Some personal values are more useful than others for building the life you want and becoming the person you want to be. To see if a value is helpful, test it against the criteria below. If it falls short, notice how it shapes your life and relationships. If it doesn’t support the life you want, consider letting it go.
Assessing your values is like checking the foundation of a house. If the foundation is shaky, cracks will show up everywhere and it won’t stand for long.
👉 The value must be grounded in reality
If a value isn’t grounded in reality, it sets you up to fight against it, and that’s a battle you’ll never win. Aiming to be happy all the time isn’t a helpful value. You weren’t built for constant happiness. Chasing it can actually make you feel less happy. The same goes for wanting everyone to like you or needing everything you do to be perfect. Life just doesn’t work that way.
👉 The value must be constructive
Choose values that have a positive effect on you, on others, or both. Aggression doesn’t qualify because it’s destructive. It harms others, strains relationships, and often turns small problems into bigger ones. The same goes for spite. It might feel satisfying for a moment, but it usually creates more conflict instead of resolving it.

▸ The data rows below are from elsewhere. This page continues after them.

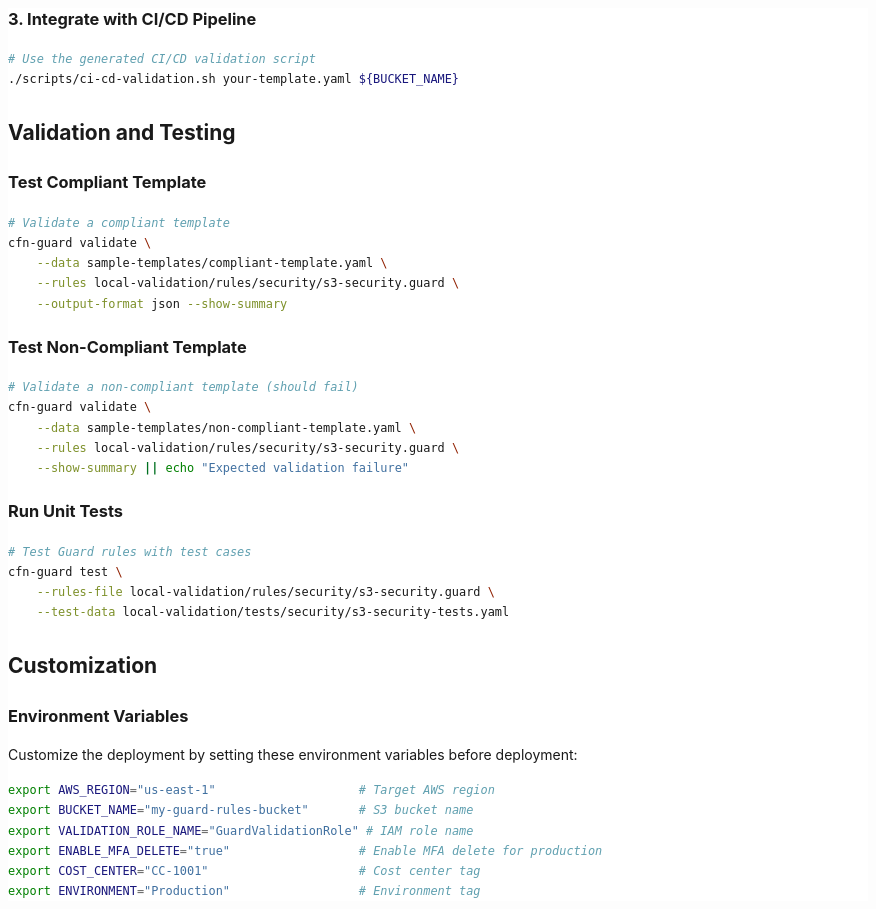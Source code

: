 ### 3. Integrate with CI/CD Pipeline

```bash
# Use the generated CI/CD validation script
./scripts/ci-cd-validation.sh your-template.yaml ${BUCKET_NAME}
```

## Validation and Testing

### Test Compliant Template

```bash
# Validate a compliant template
cfn-guard validate \
    --data sample-templates/compliant-template.yaml \
    --rules local-validation/rules/security/s3-security.guard \
    --output-format json --show-summary
```

### Test Non-Compliant Template

```bash
# Validate a non-compliant template (should fail)
cfn-guard validate \
    --data sample-templates/non-compliant-template.yaml \
    --rules local-validation/rules/security/s3-security.guard \
    --show-summary || echo "Expected validation failure"
```

### Run Unit Tests

```bash
# Test Guard rules with test cases
cfn-guard test \
    --rules-file local-validation/rules/security/s3-security.guard \
    --test-data local-validation/tests/security/s3-security-tests.yaml
```

## Customization

### Environment Variables

Customize the deployment by setting these environment variables before deployment:

```bash
export AWS_REGION="us-east-1"                    # Target AWS region
export BUCKET_NAME="my-guard-rules-bucket"       # S3 bucket name
export VALIDATION_ROLE_NAME="GuardValidationRole" # IAM role name
export ENABLE_MFA_DELETE="true"                  # Enable MFA delete for production
export COST_CENTER="CC-1001"                     # Cost center tag
export ENVIRONMENT="Production"                  # Environment tag
```

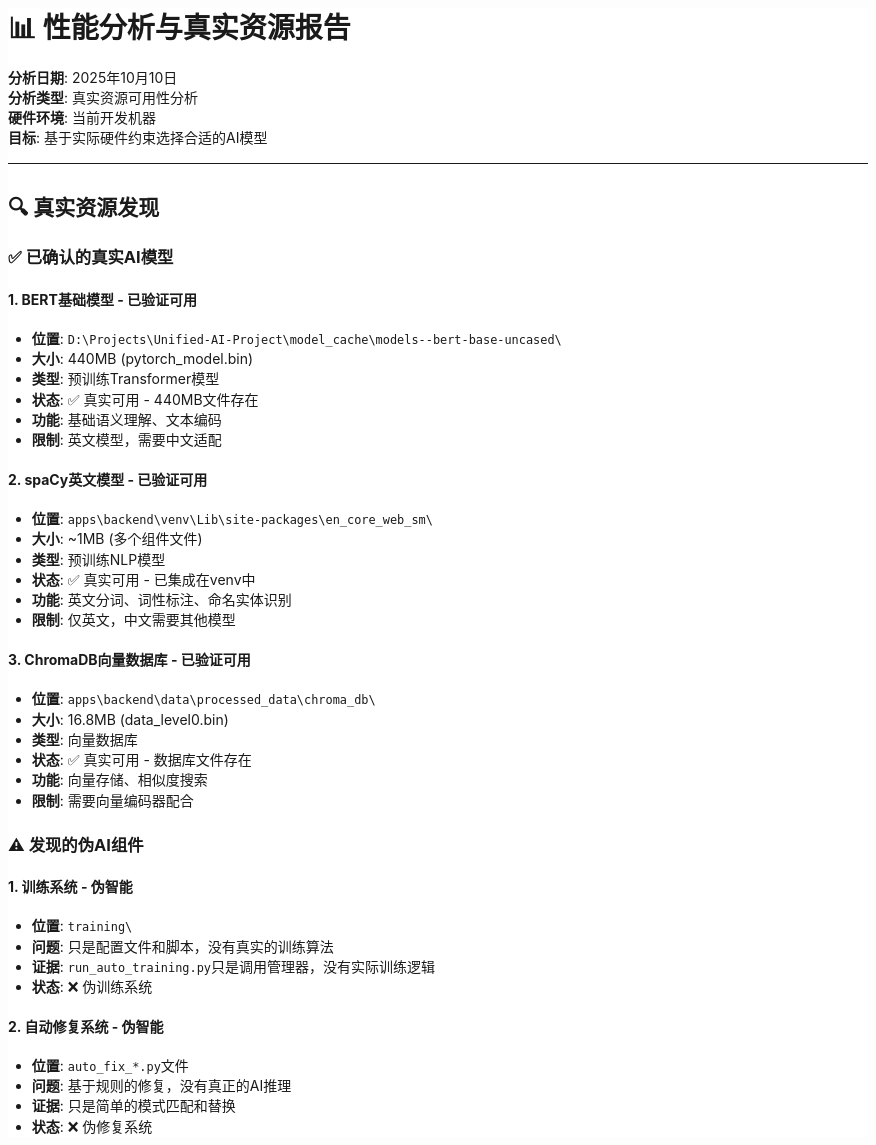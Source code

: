 # 📊 性能分析与真实资源报告

**分析日期**: 2025年10月10日  
**分析类型**: 真实资源可用性分析  
**硬件环境**: 当前开发机器  
**目标**: 基于实际硬件约束选择合适的AI模型  

---

## 🔍 真实资源发现

### ✅ 已确认的真实AI模型

#### 1. BERT基础模型 - 已验证可用
- **位置**: `D:\Projects\Unified-AI-Project\model_cache\models--bert-base-uncased\`
- **大小**: 440MB (pytorch_model.bin)
- **类型**: 预训练Transformer模型
- **状态**: ✅ 真实可用 - 440MB文件存在
- **功能**: 基础语义理解、文本编码
- **限制**: 英文模型，需要中文适配

#### 2. spaCy英文模型 - 已验证可用
- **位置**: `apps\backend\venv\Lib\site-packages\en_core_web_sm\`
- **大小**: ~1MB (多个组件文件)
- **类型**: 预训练NLP模型
- **状态**: ✅ 真实可用 - 已集成在venv中
- **功能**: 英文分词、词性标注、命名实体识别
- **限制**: 仅英文，中文需要其他模型

#### 3. ChromaDB向量数据库 - 已验证可用
- **位置**: `apps\backend\data\processed_data\chroma_db\`
- **大小**: 16.8MB (data_level0.bin)
- **类型**: 向量数据库
- **状态**: ✅ 真实可用 - 数据库文件存在
- **功能**: 向量存储、相似度搜索
- **限制**: 需要向量编码器配合

### ⚠️ 发现的伪AI组件

#### 1. 训练系统 - 伪智能
- **位置**: `training\`
- **问题**: 只是配置文件和脚本，没有真实的训练算法
- **证据**: `run_auto_training.py`只是调用管理器，没有实际训练逻辑
- **状态**: ❌ 伪训练系统

#### 2. 自动修复系统 - 伪智能
- **位置**: `auto_fix_*.py`文件
- **问题**: 基于规则的修复，没有真正的AI推理
- **证据**: 只是简单的模式匹配和替换
- **状态**: ❌ 伪修复系统
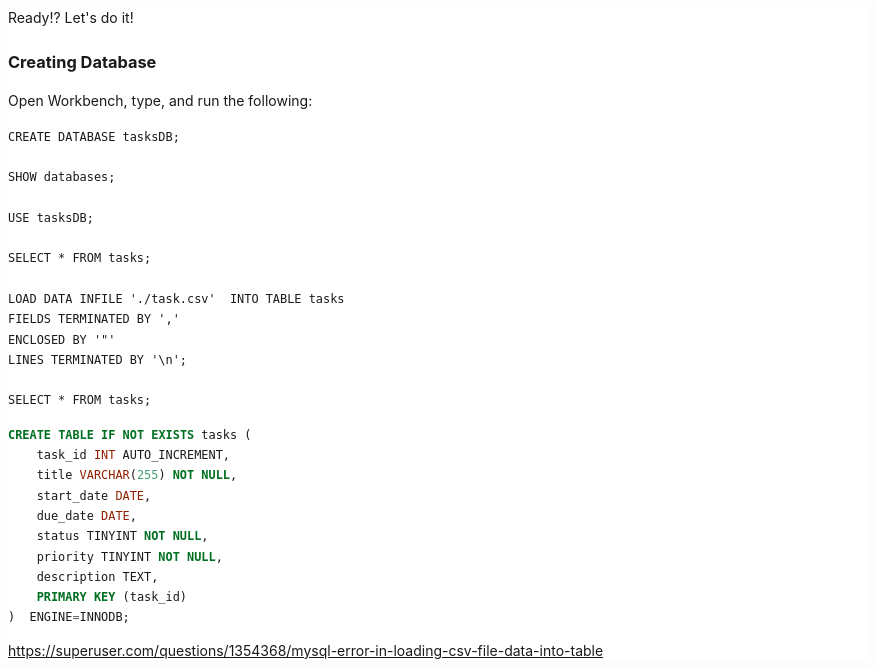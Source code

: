 Ready!? Let's do it!

### Creating Database
Open Workbench, type, and run the following:
```
CREATE DATABASE tasksDB;

SHOW databases;

USE tasksDB;

SELECT * FROM tasks;

LOAD DATA INFILE './task.csv'  INTO TABLE tasks
FIELDS TERMINATED BY ','
ENCLOSED BY '"' 
LINES TERMINATED BY '\n';

SELECT * FROM tasks;

```


```sql
CREATE TABLE IF NOT EXISTS tasks (
    task_id INT AUTO_INCREMENT,
    title VARCHAR(255) NOT NULL,
    start_date DATE,
    due_date DATE,
    status TINYINT NOT NULL,
    priority TINYINT NOT NULL,
    description TEXT,
    PRIMARY KEY (task_id)
)  ENGINE=INNODB;
```


https://superuser.com/questions/1354368/mysql-error-in-loading-csv-file-data-into-table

👉 You must be able to fully control the value
A value you can’t fully control makes your happiness depend on things outside yourself. Wanting to be popular isn’t helpful because you can’t control what others think. The same goes for wanting to be famous or rich, since those depend on outside factors too. You only have full control over values that come from within, like honesty, creativity, and integrity.
👉 You must be willing to pay the price that comes with living the value
A value only works if you’re willing to pay the price that comes with living it. Being authentic might upset or annoy some people. Staying physically fit means committing to regular exercise. Being healthy could mean cutting back on alcohol and getting more sleep. The question is, are you willing to pay that price?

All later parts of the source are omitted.